→ Data excerpts
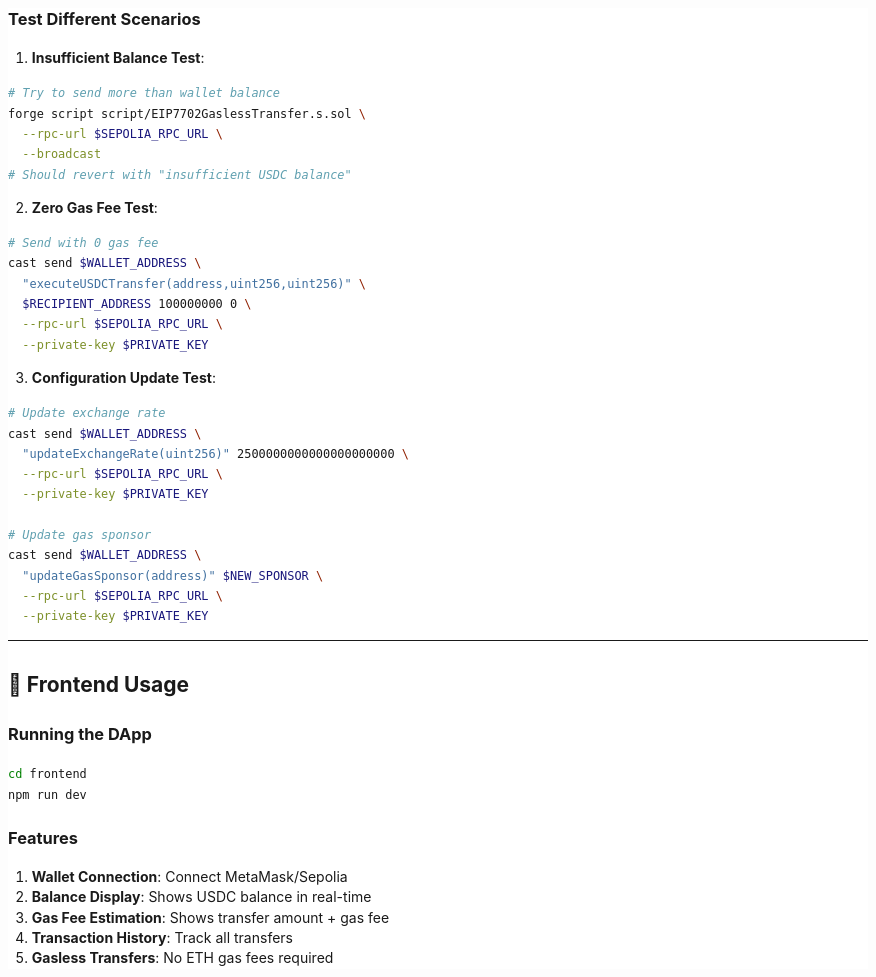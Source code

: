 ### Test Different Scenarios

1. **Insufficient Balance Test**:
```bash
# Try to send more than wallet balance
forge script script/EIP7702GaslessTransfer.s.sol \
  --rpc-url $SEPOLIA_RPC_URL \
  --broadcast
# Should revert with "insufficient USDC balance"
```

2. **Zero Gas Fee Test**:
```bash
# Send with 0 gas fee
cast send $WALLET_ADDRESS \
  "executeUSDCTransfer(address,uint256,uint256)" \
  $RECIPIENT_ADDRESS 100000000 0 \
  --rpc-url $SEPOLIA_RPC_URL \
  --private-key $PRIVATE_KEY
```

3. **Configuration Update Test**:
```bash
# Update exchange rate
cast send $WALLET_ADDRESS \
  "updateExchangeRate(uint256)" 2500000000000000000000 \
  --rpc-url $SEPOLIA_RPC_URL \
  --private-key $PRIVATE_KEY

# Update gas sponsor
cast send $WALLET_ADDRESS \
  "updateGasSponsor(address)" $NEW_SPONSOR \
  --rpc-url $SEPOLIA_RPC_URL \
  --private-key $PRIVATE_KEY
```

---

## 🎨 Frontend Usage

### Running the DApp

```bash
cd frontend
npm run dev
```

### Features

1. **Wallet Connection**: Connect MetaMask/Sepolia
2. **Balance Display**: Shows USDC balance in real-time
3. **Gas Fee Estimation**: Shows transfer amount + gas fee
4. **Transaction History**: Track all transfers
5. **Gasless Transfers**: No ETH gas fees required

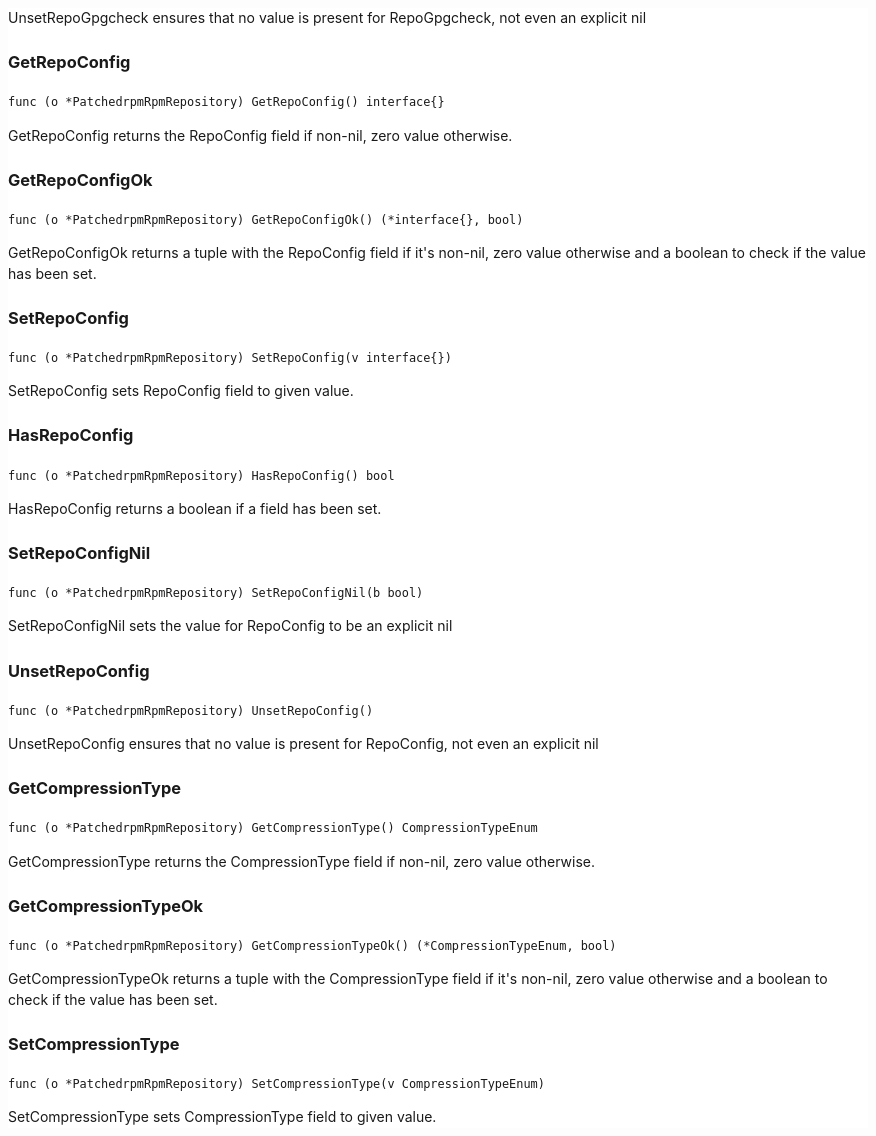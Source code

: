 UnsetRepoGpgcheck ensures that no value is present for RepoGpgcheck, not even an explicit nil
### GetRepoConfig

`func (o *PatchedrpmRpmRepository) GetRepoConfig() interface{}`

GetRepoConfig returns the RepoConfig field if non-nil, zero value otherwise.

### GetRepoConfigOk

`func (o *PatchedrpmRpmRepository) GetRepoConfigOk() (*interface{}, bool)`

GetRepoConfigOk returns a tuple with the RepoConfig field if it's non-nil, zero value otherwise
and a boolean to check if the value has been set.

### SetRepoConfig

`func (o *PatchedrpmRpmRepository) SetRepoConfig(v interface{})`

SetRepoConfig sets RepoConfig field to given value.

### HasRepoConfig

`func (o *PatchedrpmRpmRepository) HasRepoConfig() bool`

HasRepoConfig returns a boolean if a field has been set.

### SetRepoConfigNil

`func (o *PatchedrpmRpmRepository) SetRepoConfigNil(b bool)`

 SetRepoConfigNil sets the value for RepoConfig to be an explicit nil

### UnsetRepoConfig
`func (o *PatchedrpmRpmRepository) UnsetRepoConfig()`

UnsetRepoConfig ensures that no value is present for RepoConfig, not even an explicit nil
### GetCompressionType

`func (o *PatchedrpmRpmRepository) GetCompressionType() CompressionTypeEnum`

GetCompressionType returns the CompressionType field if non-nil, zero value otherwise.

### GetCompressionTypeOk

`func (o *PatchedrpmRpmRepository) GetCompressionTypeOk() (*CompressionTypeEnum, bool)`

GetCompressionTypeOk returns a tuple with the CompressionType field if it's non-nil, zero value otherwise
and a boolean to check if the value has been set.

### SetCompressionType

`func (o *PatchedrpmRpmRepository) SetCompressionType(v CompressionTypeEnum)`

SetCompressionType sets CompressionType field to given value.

==

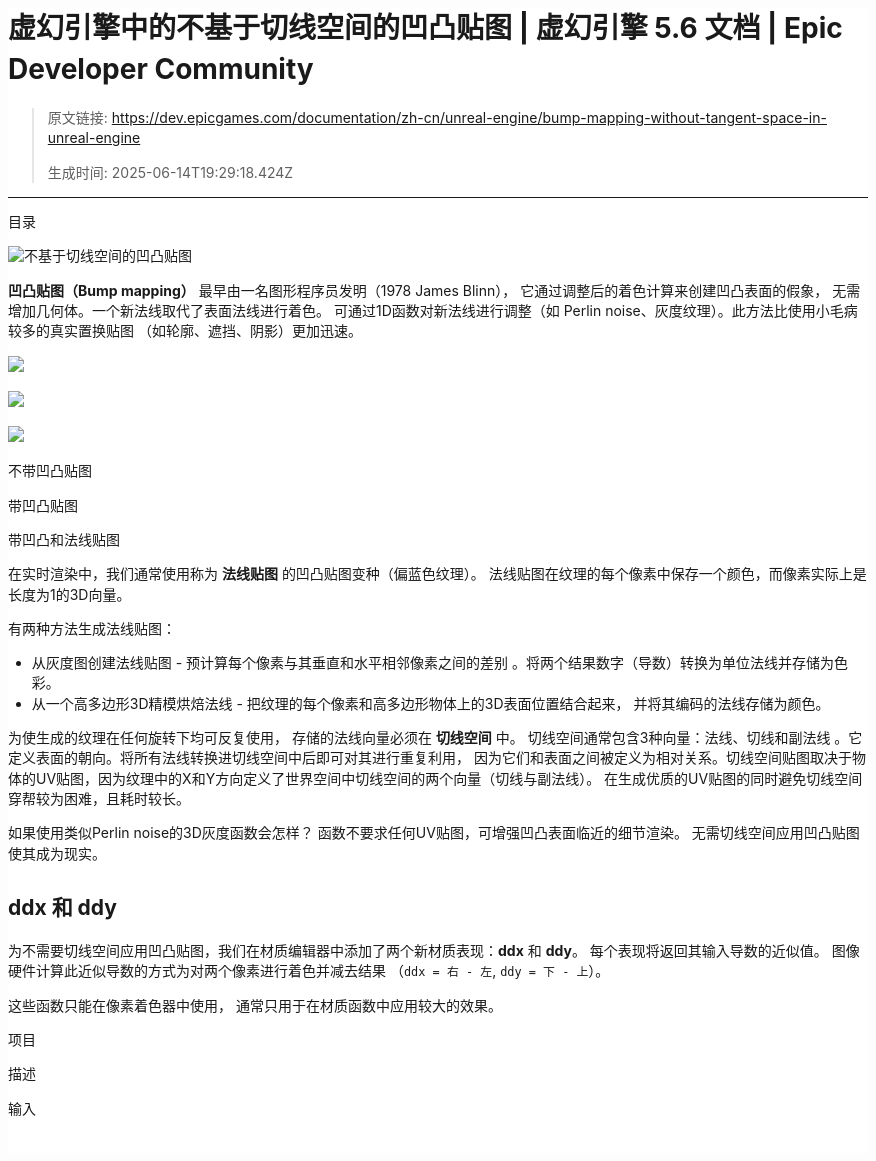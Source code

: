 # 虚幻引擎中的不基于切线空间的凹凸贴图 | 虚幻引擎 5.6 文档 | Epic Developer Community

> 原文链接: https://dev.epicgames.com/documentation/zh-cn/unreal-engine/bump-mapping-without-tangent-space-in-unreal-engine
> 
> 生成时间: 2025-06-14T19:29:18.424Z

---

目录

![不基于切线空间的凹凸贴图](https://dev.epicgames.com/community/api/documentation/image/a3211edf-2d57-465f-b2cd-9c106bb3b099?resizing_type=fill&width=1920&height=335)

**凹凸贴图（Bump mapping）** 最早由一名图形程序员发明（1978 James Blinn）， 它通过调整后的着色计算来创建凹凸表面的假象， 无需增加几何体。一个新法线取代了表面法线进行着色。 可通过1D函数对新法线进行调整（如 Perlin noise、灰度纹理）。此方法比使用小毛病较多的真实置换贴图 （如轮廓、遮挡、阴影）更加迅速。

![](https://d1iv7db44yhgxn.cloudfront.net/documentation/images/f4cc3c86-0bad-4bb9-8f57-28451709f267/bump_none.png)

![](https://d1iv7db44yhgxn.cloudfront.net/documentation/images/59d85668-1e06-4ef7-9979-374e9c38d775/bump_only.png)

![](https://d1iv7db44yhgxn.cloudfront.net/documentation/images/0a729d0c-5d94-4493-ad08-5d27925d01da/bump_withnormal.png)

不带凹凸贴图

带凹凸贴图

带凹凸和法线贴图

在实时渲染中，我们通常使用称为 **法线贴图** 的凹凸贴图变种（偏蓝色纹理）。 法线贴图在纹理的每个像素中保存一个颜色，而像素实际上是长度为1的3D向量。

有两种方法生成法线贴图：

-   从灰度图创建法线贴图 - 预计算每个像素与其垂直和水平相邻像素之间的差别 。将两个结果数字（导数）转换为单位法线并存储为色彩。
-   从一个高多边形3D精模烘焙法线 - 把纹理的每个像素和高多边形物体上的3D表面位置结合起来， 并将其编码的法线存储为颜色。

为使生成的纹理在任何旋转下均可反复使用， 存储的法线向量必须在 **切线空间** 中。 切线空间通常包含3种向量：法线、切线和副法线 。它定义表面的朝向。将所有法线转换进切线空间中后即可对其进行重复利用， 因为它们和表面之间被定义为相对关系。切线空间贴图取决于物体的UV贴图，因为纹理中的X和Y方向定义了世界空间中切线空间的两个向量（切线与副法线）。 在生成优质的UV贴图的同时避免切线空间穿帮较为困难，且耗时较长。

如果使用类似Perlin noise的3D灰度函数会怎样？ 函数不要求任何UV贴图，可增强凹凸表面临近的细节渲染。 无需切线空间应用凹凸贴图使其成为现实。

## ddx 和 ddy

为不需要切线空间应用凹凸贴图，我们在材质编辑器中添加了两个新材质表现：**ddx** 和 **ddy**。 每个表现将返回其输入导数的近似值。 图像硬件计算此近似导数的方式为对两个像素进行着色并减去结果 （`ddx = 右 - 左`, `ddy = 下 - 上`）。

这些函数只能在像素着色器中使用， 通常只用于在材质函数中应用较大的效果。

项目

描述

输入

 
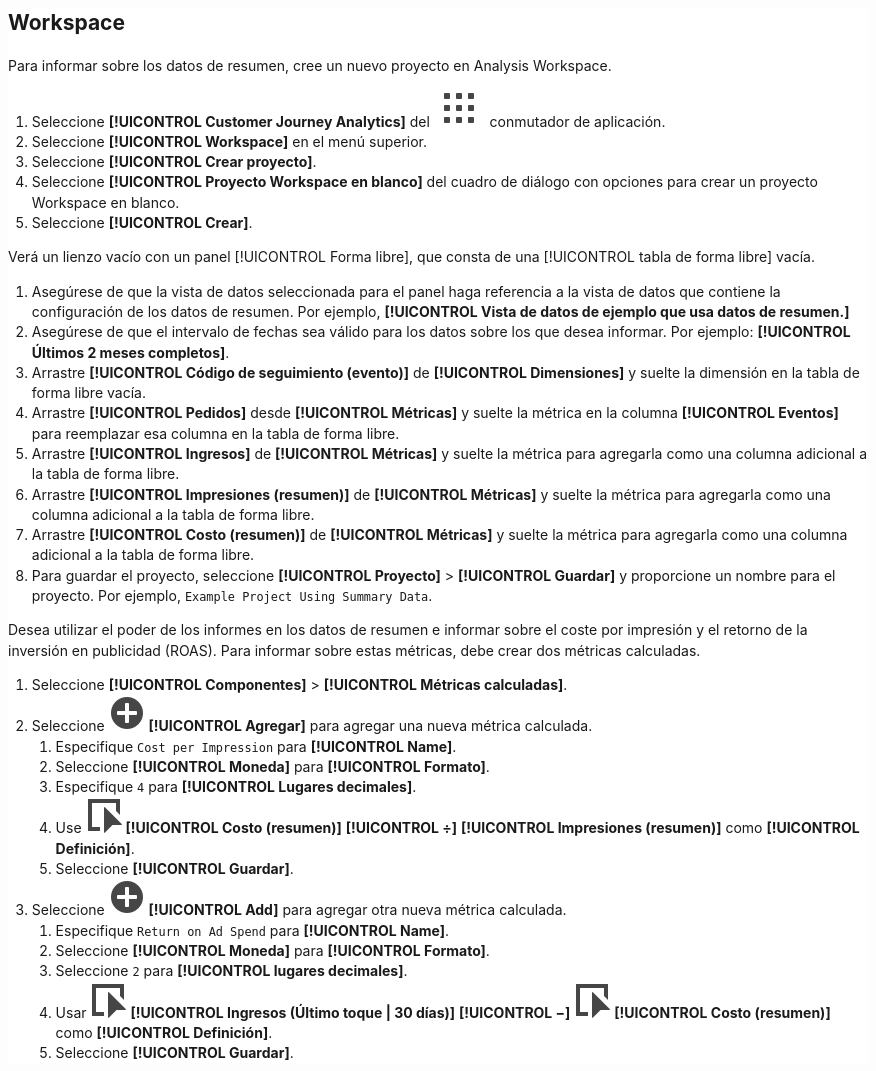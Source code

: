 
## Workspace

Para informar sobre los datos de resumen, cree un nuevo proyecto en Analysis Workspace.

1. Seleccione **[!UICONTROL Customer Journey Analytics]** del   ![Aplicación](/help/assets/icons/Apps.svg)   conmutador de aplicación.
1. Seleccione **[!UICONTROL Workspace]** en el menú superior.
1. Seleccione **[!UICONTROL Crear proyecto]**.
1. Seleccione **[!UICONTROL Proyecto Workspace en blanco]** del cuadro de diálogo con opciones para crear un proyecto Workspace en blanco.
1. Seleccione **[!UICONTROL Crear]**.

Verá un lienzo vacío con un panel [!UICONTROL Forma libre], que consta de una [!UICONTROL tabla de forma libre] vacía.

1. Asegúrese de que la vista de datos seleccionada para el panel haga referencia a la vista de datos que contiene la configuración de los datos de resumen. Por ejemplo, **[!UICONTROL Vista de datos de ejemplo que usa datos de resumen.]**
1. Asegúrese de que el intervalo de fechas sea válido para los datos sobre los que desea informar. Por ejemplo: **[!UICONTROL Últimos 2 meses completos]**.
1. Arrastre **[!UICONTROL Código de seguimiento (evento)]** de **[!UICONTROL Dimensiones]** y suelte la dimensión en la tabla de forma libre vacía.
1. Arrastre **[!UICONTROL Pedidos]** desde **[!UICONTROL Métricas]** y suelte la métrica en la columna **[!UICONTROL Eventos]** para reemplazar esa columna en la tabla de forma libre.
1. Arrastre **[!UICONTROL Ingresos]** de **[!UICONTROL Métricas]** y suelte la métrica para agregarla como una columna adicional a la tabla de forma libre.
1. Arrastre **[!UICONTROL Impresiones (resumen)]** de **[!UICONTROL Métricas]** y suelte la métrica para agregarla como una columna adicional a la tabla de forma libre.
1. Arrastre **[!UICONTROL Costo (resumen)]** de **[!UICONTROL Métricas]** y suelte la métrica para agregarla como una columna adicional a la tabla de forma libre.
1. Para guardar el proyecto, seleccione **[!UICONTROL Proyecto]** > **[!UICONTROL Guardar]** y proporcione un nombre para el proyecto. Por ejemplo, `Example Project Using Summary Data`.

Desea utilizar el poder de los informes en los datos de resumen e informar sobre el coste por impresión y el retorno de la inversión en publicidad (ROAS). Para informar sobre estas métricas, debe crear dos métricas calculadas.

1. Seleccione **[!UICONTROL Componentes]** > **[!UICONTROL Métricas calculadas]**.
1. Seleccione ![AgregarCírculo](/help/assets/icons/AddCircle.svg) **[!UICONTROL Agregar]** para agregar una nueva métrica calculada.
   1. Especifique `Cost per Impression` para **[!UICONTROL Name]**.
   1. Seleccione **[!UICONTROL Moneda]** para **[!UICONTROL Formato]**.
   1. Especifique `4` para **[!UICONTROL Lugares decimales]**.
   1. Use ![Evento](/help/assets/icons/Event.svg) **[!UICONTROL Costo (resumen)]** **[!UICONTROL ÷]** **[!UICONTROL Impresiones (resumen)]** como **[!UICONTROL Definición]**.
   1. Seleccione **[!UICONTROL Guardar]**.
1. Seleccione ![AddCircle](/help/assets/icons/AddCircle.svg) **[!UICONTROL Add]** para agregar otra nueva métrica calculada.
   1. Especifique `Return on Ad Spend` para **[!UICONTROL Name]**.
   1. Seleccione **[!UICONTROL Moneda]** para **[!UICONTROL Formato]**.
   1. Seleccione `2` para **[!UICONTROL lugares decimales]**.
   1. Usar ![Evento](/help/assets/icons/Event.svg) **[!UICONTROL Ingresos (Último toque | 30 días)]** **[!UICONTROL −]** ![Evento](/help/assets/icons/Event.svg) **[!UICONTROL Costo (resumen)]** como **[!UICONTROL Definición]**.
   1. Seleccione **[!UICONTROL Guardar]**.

--

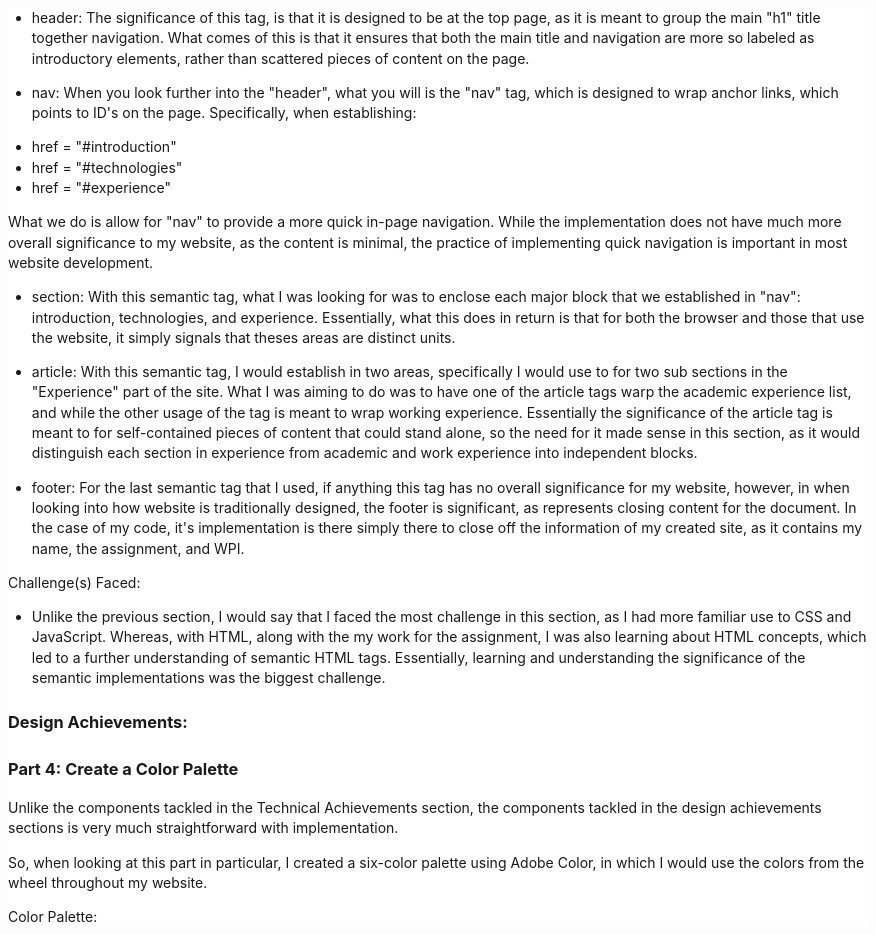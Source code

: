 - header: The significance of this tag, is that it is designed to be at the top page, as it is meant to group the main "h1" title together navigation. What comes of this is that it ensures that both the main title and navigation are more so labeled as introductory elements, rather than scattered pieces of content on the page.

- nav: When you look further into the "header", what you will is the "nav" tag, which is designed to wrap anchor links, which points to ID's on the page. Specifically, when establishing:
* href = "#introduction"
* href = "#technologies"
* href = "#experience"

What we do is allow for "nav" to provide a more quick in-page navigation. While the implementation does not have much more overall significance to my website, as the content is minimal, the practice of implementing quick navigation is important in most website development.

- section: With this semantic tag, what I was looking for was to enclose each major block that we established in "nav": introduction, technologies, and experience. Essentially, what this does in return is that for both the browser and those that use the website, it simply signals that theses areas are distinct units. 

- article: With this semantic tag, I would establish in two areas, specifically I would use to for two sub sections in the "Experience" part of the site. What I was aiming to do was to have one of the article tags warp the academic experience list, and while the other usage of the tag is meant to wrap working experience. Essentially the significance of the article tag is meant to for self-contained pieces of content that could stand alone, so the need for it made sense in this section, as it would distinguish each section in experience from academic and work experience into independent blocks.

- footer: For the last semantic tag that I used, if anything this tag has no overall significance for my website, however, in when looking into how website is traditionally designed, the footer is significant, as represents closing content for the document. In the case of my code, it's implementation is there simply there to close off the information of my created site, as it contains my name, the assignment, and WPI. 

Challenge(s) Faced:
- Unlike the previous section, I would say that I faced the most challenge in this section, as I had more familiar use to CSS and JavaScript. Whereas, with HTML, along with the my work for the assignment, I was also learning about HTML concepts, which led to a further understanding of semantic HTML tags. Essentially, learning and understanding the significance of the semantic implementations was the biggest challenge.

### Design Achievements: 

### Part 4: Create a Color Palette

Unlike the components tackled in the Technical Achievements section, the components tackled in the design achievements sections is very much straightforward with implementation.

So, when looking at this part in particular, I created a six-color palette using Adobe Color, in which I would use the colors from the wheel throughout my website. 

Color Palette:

→ What is being asked
For each line in the records that holds "Test", show that line as it stands.

→ Response to the task
: ### Test Different Scenarios
1. **Insufficient Balance Test**:
2. **Zero Gas Fee Test**:
3. **Configuration Update Test**:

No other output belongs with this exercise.